#### [WORK TO COMPLETE]
The expected output is an exact restatement of all the records.

Start of DATASET EXCERPTS

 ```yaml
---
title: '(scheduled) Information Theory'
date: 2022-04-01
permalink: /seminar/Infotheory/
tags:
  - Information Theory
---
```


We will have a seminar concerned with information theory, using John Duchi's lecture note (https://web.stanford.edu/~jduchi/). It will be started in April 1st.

End of DATASET EXCERPTS

#### [TASK RESULT]
 ```yaml
---
title: '(scheduled) Information Theory'
date: 2022-04-01
permalink: /seminar/Infotheory/
tags:
  - Information Theory
---
```


We will have a seminar concerned with information theory, using John Duchi's lecture note (https://web.stanford.edu/~jduchi/). It will be started in April 1st.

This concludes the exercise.